Вопрос первый был в пристрастии Агеева к кружевному белью на крепкой мужской заднице. Эпохальные черные труселя Трипл Эй порвал на Вадике при второй встрече. Причем зубами и с таким выражением лица, что Селиванов подавил желание забиться под парту. Пришлось срочно бежать в магазин нижнего белья, а потом еще и еще раз. Продавщицы в бутике смотрели на него с восхищением, наверняка решив, что у оптового покупателя гарем. А Вадик гадал, встанет ли у Агеева на него, если он заявится на свиданку не в кружевных труселях, как в первый раз, а в обычных хэбэшках. Потому что кружево — это прекрасно, но чешется, сил нет. Особенно после того, как озорства ради побрил пах полностью, а Андрей Александрович от такого вида Вадиковского беззащитного лобка сломал им же — Вадиком — преподавательский стол. Кроме психики Селиванова в тот раз, слава богу, никто не пострадал. Но чесалось все это бритое под кружевным изделием так, что Вадику уже на следующий день пришлось ныкаться и, запустив руку в ширинку, яростно чухаться. По неблагоприятному стечению обстоятельств случилось это в закутке, где располагался один-единственный кабинет — кафедры социологии. Социологи были кастой на юрфаке непопулярной и мало кто из студентов знал, где вообще эта кафедра находится. А вот Вадик узнал. Особенно после того, как ладонь достигла изнывающей промежности и на лице разлилось выражение блаженства от возможности утолить зуд, а из двери напротив вышла подслеповатая методистка в очках с диоптриями в минус двадцать и в ортопедических тапках. Вышла и кинулась обратно с криком: «Извращенец!», а Селиванову пришлось полдня декану доказывать, что у него на годившуюся ему в бабушки методистку и под дулом ружья не встало бы. Спасибо Трипл Эй отмазал. Еще и ржал потом. Говорил, что у старой девственницы Вадик будет самым ярким эротическим приключением.
Имелся еще и второй вопрос. И тут все было посерьезней опасений о зависимости Агеева от нижнего белья с выкрутасами. Курс международного права был рассчитан на год и ограничивался нынешней сессией. То есть в рамках учебного плана Селиванов с Андреем Александровичем пересекаться в дальнейшем не будут. И значит ли это, что сегодня он пришел, чтобы с достоинством попрощаться, Вадик не знал.
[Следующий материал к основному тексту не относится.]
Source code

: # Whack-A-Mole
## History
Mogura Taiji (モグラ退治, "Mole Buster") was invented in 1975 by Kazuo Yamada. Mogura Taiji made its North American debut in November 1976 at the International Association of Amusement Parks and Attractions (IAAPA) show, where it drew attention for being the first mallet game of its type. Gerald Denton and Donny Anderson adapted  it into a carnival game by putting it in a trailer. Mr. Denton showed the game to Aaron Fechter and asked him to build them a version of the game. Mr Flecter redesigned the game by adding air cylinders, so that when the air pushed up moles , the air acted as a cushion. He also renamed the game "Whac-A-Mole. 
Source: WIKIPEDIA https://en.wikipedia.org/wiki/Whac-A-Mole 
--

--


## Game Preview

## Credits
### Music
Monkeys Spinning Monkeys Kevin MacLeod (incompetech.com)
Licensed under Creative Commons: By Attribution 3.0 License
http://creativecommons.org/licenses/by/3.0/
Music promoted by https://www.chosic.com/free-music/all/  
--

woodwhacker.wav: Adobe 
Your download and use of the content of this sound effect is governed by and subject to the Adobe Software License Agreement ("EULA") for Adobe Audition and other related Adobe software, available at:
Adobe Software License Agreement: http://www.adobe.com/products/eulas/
На носу лето, а в сентябре к Агееву придет новый курс правоведов и, чем черт не шутит, очередной студент в кружавчиках. Так что мандражировал Селиванов вовсе не оттого, что экзамен боялся завалить. Нет. Другого боялся. Потому что… Привык? И от того, что привык, так тошно было, что Вадик малодушно подумывал завалить экзамен и остаться на пересдачу. Хотя такие мысли пришлось затолкать подальше. Даже представлять не хотелось, какое у Андрея Александровича будет лицо, если он не ответит на билет.
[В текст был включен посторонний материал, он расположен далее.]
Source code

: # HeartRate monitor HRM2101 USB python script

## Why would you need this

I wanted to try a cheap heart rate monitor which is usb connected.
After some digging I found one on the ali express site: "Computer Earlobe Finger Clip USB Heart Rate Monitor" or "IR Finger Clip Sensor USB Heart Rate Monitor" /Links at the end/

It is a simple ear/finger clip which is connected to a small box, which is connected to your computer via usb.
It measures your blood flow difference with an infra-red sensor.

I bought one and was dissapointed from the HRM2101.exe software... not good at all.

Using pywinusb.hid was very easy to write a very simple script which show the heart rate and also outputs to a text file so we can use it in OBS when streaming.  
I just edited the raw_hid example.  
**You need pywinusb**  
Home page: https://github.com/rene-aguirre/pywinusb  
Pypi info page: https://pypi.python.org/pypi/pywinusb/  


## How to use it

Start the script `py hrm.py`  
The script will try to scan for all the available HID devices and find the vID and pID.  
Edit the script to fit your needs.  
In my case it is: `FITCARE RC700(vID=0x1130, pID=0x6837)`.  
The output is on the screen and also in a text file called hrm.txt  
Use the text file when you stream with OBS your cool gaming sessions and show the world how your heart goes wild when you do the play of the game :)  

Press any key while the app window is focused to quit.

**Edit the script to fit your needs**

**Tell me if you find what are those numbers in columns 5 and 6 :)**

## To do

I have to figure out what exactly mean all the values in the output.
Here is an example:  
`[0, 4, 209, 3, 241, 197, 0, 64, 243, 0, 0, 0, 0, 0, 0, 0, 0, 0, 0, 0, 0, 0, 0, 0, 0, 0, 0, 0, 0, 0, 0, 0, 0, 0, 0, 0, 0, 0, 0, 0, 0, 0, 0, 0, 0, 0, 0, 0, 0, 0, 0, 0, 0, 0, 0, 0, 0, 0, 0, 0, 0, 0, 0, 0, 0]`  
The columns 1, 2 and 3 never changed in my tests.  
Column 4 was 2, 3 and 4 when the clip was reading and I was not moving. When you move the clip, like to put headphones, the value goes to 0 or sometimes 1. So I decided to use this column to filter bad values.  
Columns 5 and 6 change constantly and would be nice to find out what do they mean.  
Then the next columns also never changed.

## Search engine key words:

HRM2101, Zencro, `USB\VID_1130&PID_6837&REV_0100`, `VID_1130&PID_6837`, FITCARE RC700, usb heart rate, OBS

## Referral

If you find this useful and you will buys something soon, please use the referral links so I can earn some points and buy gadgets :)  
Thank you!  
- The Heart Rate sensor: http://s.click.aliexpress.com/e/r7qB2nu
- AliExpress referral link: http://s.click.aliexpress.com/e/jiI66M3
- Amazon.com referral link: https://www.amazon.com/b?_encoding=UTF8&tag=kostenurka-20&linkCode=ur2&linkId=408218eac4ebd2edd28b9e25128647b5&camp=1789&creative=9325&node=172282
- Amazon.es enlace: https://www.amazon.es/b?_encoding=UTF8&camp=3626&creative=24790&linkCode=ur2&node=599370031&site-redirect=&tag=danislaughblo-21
Было и еще кое-что, тщательно приготовленное напоследок. На тот случай, если встреча последняя, так сказать. Хотелось Вадику уж если и уйти, то уж уйти так, чтобы навсегда в памяти у Агеева застрять. И от этого тщательно приготовленного сюрприза было чертовски неудобно сидеть на подоконнике. Поэтому он уже пятый час вертелся, изнывая и изнемогая, пока поток студентов в коридоре медленно, но верно редел. Солнце к этому моменту уже стало угасать за оконной рамой, а Селиванов окончательно вымотался морально.
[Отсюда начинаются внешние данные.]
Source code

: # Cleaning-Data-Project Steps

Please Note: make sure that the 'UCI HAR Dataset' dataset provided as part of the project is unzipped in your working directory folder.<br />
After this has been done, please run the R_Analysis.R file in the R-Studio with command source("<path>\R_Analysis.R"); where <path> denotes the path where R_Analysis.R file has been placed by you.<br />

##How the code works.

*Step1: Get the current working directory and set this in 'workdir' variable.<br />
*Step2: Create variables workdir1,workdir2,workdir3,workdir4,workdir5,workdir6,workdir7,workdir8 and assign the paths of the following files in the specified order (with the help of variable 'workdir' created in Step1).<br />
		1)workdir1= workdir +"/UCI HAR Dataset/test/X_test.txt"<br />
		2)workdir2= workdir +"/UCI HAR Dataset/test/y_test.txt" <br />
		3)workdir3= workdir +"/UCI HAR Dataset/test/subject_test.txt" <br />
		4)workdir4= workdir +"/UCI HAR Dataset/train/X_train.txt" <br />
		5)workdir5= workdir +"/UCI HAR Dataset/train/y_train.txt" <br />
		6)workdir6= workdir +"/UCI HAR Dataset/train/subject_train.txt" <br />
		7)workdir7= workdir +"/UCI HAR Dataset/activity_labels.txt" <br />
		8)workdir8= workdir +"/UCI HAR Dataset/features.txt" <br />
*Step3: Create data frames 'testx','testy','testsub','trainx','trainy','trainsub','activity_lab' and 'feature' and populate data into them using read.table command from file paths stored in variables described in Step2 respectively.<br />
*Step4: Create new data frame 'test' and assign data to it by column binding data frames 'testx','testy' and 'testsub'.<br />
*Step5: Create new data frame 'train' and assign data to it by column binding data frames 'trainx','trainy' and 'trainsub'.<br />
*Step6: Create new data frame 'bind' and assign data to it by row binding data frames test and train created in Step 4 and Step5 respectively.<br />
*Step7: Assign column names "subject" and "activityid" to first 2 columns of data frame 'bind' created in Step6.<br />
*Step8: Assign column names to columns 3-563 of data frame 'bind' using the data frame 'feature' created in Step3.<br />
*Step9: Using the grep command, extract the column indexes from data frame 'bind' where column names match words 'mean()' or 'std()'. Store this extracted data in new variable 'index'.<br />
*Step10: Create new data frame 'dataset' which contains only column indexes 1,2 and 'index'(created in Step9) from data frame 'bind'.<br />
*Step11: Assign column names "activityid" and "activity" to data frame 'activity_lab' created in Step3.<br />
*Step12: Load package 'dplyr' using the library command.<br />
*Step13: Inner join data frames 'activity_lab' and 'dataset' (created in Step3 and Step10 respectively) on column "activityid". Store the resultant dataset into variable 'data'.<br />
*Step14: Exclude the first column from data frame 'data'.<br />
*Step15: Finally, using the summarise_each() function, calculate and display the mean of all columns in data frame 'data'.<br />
Наконец пришла пора, когда пережидать стало некого. Самые злостные прогульщики, обреченно перекрестившись перед экзекуцией, в замыкающих рядах нырнули в аудиторию. Настала очередь Вадика толкнуть скрипучую дверь и войти в хорошо знакомую аудиторию, где все буквально кричало ему о горячих встречах. Агеев Селивановым протер тут каждую парту, пол и почти все стены. Неохваченным остался разве что потолок. Вадика при мысли об этом бросило в жар, и он постарался отвести взгляд в окно, но вспомнил про подоконник, за который неделю назад цеплялся так, что пальцы свело, пока разгоряченный, растрепанный Андрей Александрович, со сползшими на щиколотки элегантными брюками и закинув за плечо галстук, размеренно насаживал его на себя, не забывая при этом одной рукой придерживать за бедра, а другой пощипывать за соски.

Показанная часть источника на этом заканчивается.